DEVICE FOR CONSTRAINING ACTUATOR MOTION DURING A DYNAMIC EVENT

Abstract

A device for constraining rotational motion of an actuator such as a seat actuator during a dynamic event. The device includes a first part attachable to a fixed frame member and carrying a first clip, and a second part attachable to an actuator and carrying a second clip. Prior to and following a dynamic event sufficient to cause actuator rotational motion the first clip and the second clip are disengaged. During the dynamic event the second clip is configured to engage the first clip to momentarily stop rotational motion of the actuator such that load on the actuator passes through the actuator shaft into the frame. In embodiments, the device is configured to minimize actuator deformation during a dynamic event while allowing a full range of standard motion during normal use of the actuator.

Claims

1. An actuator assembly, comprising: a linear actuator comprising a shaft, the linear actuator having a first end configured to be attached to a seat pan frame member and a second end configured to be attached to a seat back frame member rotatable relative to the seat pan frame member using the linear actuator; and a motion control device for controlling plastic deformation of the shaft during a dynamic event exceeding a predetermined threshold, the motion control device comprising: a first part configured to be attached to the seat pan frame member, the first part comprising a mechanical stop and a first clip; and a second part mounted on the shaft proximal to the first end of the actuator, the second part comprising a second clip; wherein, during the dynamic event exceeding the predetermined threshold, the mechanical stop is configured to constrain rotational motion of the shaft in a first direction and the first and second clips are configured to engage to momentarily constrain rotational motion of the shaft in a second direction opposite the first direction.

2. The actuator assembly of claim 1, wherein the first part is implemented as a plate having an opening for receiving the seat pan frame member, and the second part is implemented as a collar mounted on the shaft.
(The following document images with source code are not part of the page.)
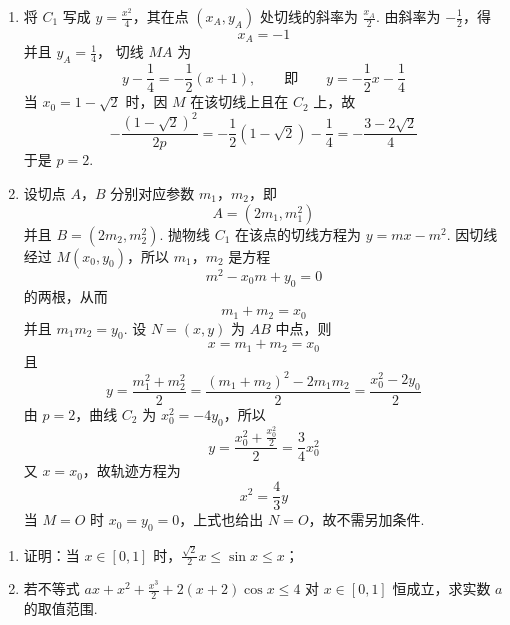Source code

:\begin{solution}
\begin{enumerate}
\item 将 \(C_1\) 写成 \(y=\frac{x^2}{4}\)，其在点 \((x_A,y_A)\) 处切线的斜率为
\(\frac{x_A}{2}\). 由斜率为 \(-\frac{1}{2}\)，得
\[
x_A=-1
\]
并且 \(y_A=\frac14\)，
切线 \(MA\) 为
\[
y-\frac14=-\frac12(x+1),
\qquad\text{即}\qquad y=-\frac12x-\frac14
\]
当 \(x_0=1-\sqrt2\) 时，因 \(M\) 在该切线上且在 \(C_2\) 上，故
\[
-\frac{(1-\sqrt2)^2}{2p}
 =-\frac12(1-\sqrt2)-\frac14
 =-\frac{3-2\sqrt2}{4}
\]
于是 \(p=2\).

\item 设切点 \(A\)，\(B\) 分别对应参数 \(m_1\)，\(m_2\)，即
\[
A=(2m_1,m_1^2)
\]
并且 \(B=(2m_2,m_2^2)\).
抛物线 \(C_1\) 在该点的切线方程为 \(y=mx-m^2\). 因切线经过
\(M(x_0,y_0)\)，所以 \(m_1\)，\(m_2\) 是方程
\[
m^2-x_0m+y_0=0
\]
的两根，从而
\[
m_1+m_2=x_0
\]
并且 \(m_1m_2=y_0\).
设 \(N=(x,y)\) 为 \(AB\) 中点，则
\[
x=m_1+m_2=x_0
\]
且
\[
y=\frac{m_1^2+m_2^2}{2}
 =\frac{(m_1+m_2)^2-2m_1m_2}{2}
 =\frac{x_0^2-2y_0}{2}
\]
由 \(p=2\)，曲线 \(C_2\) 为 \(x_0^2=-4y_0\)，所以
\[
y=\frac{x_0^2+\frac{x_0^2}{2}}{2}=\frac34x_0^2
\]
又 \(x=x_0\)，故轨迹方程为
\[
x^2=\frac43y
\]
当 \(M=O\) 时 \(x_0=y_0=0\)，上式也给出 \(N=O\)，故不需另加条件.
\end{enumerate}
\end{solution}

\begin{problem}
\begin{enumerate}
\item 证明：当 \(x \in [0,1]\) 时，\(\frac{\sqrt{2}}{2}x \leqslant \sin x \leqslant x\)；
\item 若不等式 \(ax + x^2 + \frac{x^3}{2} + 2(x + 2)\cos x \leqslant 4\) 对 \(x \in [0,1]\) 恒成立，求实数 \(a\) 的取值范围.
\end{enumerate}
\end{problem}

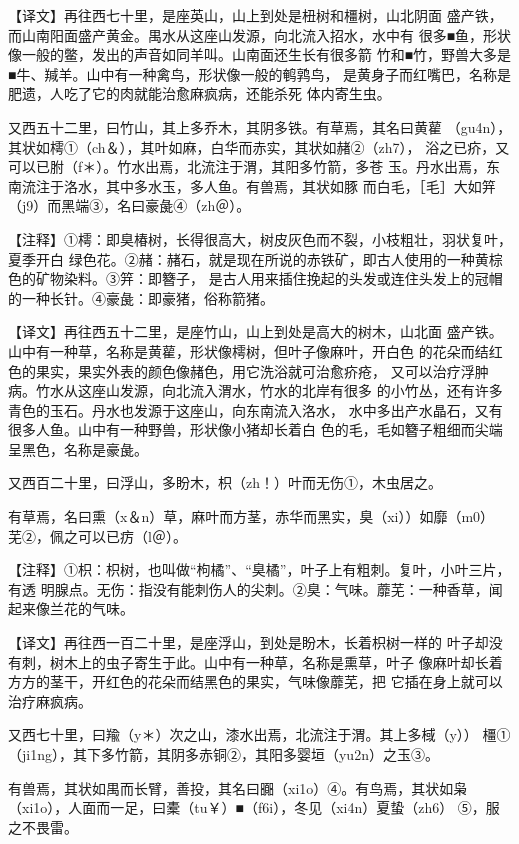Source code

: \documentclass[a4paper,12pt,UTF8,twoside]{ctexbook}
\begin{document}
【译文】再往西七十里，是座英山，山上到处是杻树和橿树，山北阴面 盛产铁，而山南阳面盛产黄金。禺水从这座山发源，向北流入招水，水中有 很多■鱼，形状像一般的鳖，发出的声音如同羊叫。山南面还生长有很多箭 竹和■竹，野兽大多是■牛、羬羊。山中有一种禽鸟，形状像一般的鹌鹑鸟， 是黄身子而红嘴巴，名称是肥遗，人吃了它的肉就能治愈麻疯病，还能杀死 体内寄生虫。

又西五十二里，曰竹山，其上多乔木，其阴多铁。有草焉，其名曰黄雚 （gu4n），其状如樗①（ch＆），其叶如麻，白华而赤实，其状如赭②（zh7）， 浴之已疥，又可以已胕（f＊）。竹水出焉，北流注于渭，其阳多竹箭，多苍 玉。丹水出焉，东南流注于洛水，其中多水玉，多人鱼。有兽焉，其状如豚 而白毛，［毛］大如笄（j9）而黑端③，名曰豪彘④（zh＠）。

【注释】①樗：即臭椿树，长得很高大，树皮灰色而不裂，小枝粗壮，羽状复叶，夏季开白 绿色花。②赭：赭石，就是现在所说的赤铁矿，即古人使用的一种黄棕色的矿物染料。③笄：即簪子， 是古人用来插住挽起的头发或连住头发上的冠帽的一种长针。④豪彘：即豪猪，俗称箭猪。

【译文】再往西五十二里，是座竹山，山上到处是高大的树木，山北面 盛产铁。山中有一种草，名称是黄雚，形状像樗树，但叶子像麻叶，开白色 的花朵而结红色的果实，果实外表的颜色像赭色，用它洗浴就可治愈疥疮， 又可以治疗浮肿病。竹水从这座山发源，向北流入渭水，竹水的北岸有很多 的小竹丛，还有许多青色的玉石。丹水也发源于这座山，向东南流入洛水， 水中多出产水晶石，又有很多人鱼。山中有一种野兽，形状像小猪却长着白 色的毛，毛如簪子粗细而尖端呈黑色，名称是豪彘。

又西百二十里，曰浮山，多盼木，枳（zh！）叶而无伤①，木虫居之。

有草焉，名曰熏（x＆n）草，麻叶而方茎，赤华而黑实，臭（xi））如靡（m0） 芜②，佩之可以已疠（l＠）。

【注释】①枳：枳树，也叫做“枸橘”、“臭橘”，叶子上有粗刺。复叶，小叶三片，有透 明腺点。无伤：指没有能刺伤人的尖刺。②臭：气味。蘼芜：一种香草，闻起来像兰花的气味。

【译文】再往西一百二十里，是座浮山，到处是盼木，长着枳树一样的 叶子却没有刺，树木上的虫子寄生于此。山中有一种草，名称是熏草，叶子 像麻叶却长着方方的茎干，开红色的花朵而结黑色的果实，气味像蘼芜，把 它插在身上就可以治疗麻疯病。

又西七十里，曰羭（y＊）次之山，漆水出焉，北流注于渭。其上多棫（y）） 橿①（ji1ng），其下多竹箭，其阴多赤铜②，其阳多婴垣（yu2n）之玉③。

有兽焉，其状如禺而长臂，善投，其名曰嚻（xi1o）④。有鸟焉，其状如枭 （xi1o），人面而一足，曰橐（tu￥）■（f6i），冬见（xi4n）夏蛰（zh6） ⑤，服之不畏雷。
\end{document}
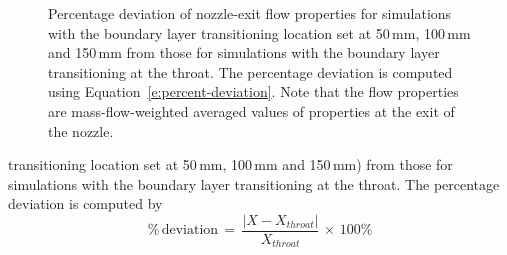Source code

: \documentclass[12pt,a4paper]{article}
\begin{document}
\begin{figure}[htbp]
\begin{center}
{   \label{f:nozzle-exit-x-vel-quantify-effects-BL-trans}
  }
  \quad
  \caption{Percentage deviation of nozzle-exit flow properties for simulations 
           with the boundary layer transitioning location set at 50\,mm, 100\,mm 
           and 150\,mm from those for simulations with the boundary layer 
           transitioning at the throat. The percentage deviation is computed using
           Equation~\ref{e:percent-deviation}. Note that the flow properties are 
           mass-flow-weighted averaged values of properties at the exit of the nozzle.}
  \label{f:nozzle-exit-profiles-quantify-effects-BL-trans}
 \end{center}
\end{figure}
%
transitioning location set at 50\,mm, 100\,mm and 150\,mm) from those for simulations 
with the boundary layer transitioning at the throat. The percentage deviation is 
computed by 
%
\begin{equation}
 \% \, \mathrm{deviation} \, = \, \frac{|X - X_{throat}|}{X_{throat}} \, \times \, 100\%
 \label{e:percent-deviation}
\end{equation}
\end{document}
3. The actuator assembly of claim 1, wherein, during use of the motion control device, rotational motion of the shaft in the first direction readies the first and second clips for momentarily constraining rotational motion of the shaft in the second direction.

4. The actuator assembly of claim 1, wherein: the first clip comprises a first hook; the second clip comprises a second hook; rotational motion of the shaft in the first direction causes the second hook to pass over the first hook; and rotational motion of the shaft in the second direction causes the second hook to engage the first hook to momentarily constrain rotational motion of the shaft in the second direction.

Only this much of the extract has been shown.